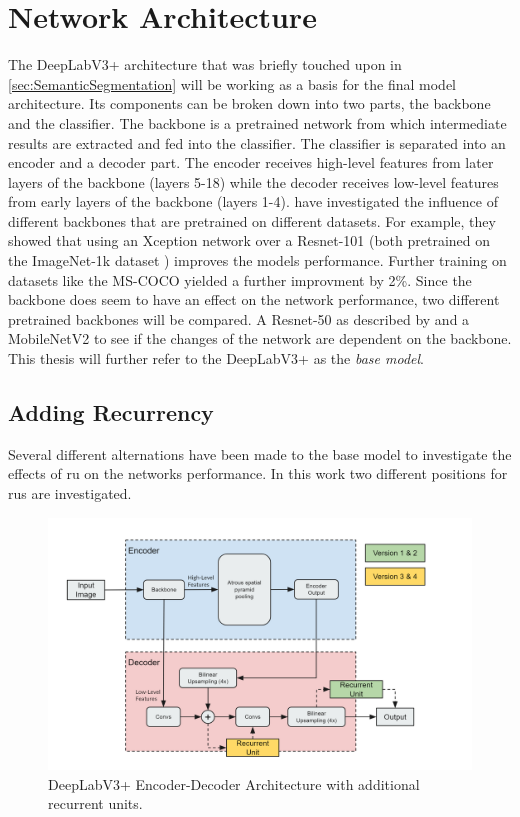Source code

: \documentclass[11pt,
  paper=a4, 
  bibliography=totocnumbered,
	captions=tableheading,
	BCOR=10mm
]{scrreprt}
\theoremstyle{definition}
\def \figwidth {0.9\linewidth}
\begin{document}
\section{Network Architecture} \label{sec:Architecture}
The DeepLabV3+ architecture that was briefly touched upon in \ref{sec:SemanticSegmentation} will be working as a basis for the final model architecture.
Its components can be broken down into two parts, the backbone and the classifier.
The backbone is a pretrained network from which intermediate results are extracted and fed into the classifier.
The classifier is separated into an encoder and a decoder part.
The encoder receives high-level features from later layers of the backbone (layers 5-18) while the decoder receives low-level features from early layers of the backbone (layers 1-4).
\textcite{Chen2018b} have investigated the influence of different backbones that are pretrained on different datasets.
For example, they showed that using an Xception network \cite{Chollet2017} over a Resnet-101 \cite{He2016} (both pretrained on the ImageNet-1k dataset \cite{Russakovsky2015}) improves the models performance.
Further training on datasets like the MS-COCO \cite{Lin2014} yielded a further improvment by 2\%.
Since the backbone does seem to have an effect on the network performance, two different pretrained backbones will be compared.
A Resnet-50 as described by \textcite{He2016} and a MobileNetV2 \cite{Sandler2018} to see if the changes of the network are dependent on the backbone.
This thesis will further refer to the DeepLabV3+ as the \textit{base model}.

\subsection{Adding Recurrency} \label{sec:AddingRecurrency}
Several different alternations have been made to the base model to investigate the effects of \gls{ru} on the networks performance.
In this work two different positions for \glspl{ru} are investigated.

\begin{figure}[H]
	\centering
	\includegraphics[width=\figwidth]{DLV3Plus_RU}
	\caption[DeepLabV3+ Architecture with Reccurent Units]{
		DeepLabV3+ Encoder-Decoder Architecture with additional recurrent units.
		\label{fig:DLPlus}}
\end{figure}
\end{document}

-------

ACTIVITY: Would you return the data exactly as written, without the pictures?

SOLVED EXERCISE:
Source code

: \documentclass[11pt,
  paper=a4, 
  bibliography=totocnumbered,
	captions=tableheading,
	BCOR=10mm
]{scrreprt}
\theoremstyle{definition}
\def \figwidth {0.9\linewidth}
\begin{document}
\section{Network Architecture} \label{sec:Architecture}
The DeepLabV3+ architecture that was briefly touched upon in \ref{sec:SemanticSegmentation} will be working as a basis for the final model architecture.
Its components can be broken down into two parts, the backbone and the classifier.
The backbone is a pretrained network from which intermediate results are extracted and fed into the classifier.
The classifier is separated into an encoder and a decoder part.
The encoder receives high-level features from later layers of the backbone (layers 5-18) while the decoder receives low-level features from early layers of the backbone (layers 1-4).
\textcite{Chen2018b} have investigated the influence of different backbones that are pretrained on different datasets.
For example, they showed that using an Xception network \cite{Chollet2017} over a Resnet-101 \cite{He2016} (both pretrained on the ImageNet-1k dataset \cite{Russakovsky2015}) improves the models performance.
Further training on datasets like the MS-COCO \cite{Lin2014} yielded a further improvment by 2\%.
Since the backbone does seem to have an effect on the network performance, two different pretrained backbones will be compared.
A Resnet-50 as described by \textcite{He2016} and a MobileNetV2 \cite{Sandler2018} to see if the changes of the network are dependent on the backbone.
This thesis will further refer to the DeepLabV3+ as the \textit{base model}.

\subsection{Adding Recurrency} \label{sec:AddingRecurrency}
Several different alternations have been made to the base model to investigate the effects of \gls{ru} on the networks performance.
In this work two different positions for \glspl{ru} are investigated.

\begin{figure}[H]
	\centering
	\includegraphics[width=\figwidth]{DLV3Plus_RU}
	\caption[DeepLabV3+ Architecture with Reccurent Units]{
		DeepLabV3+ Encoder-Decoder Architecture with additional recurrent units.
		\label{fig:DLPlus}}
\end{figure}
\end{document}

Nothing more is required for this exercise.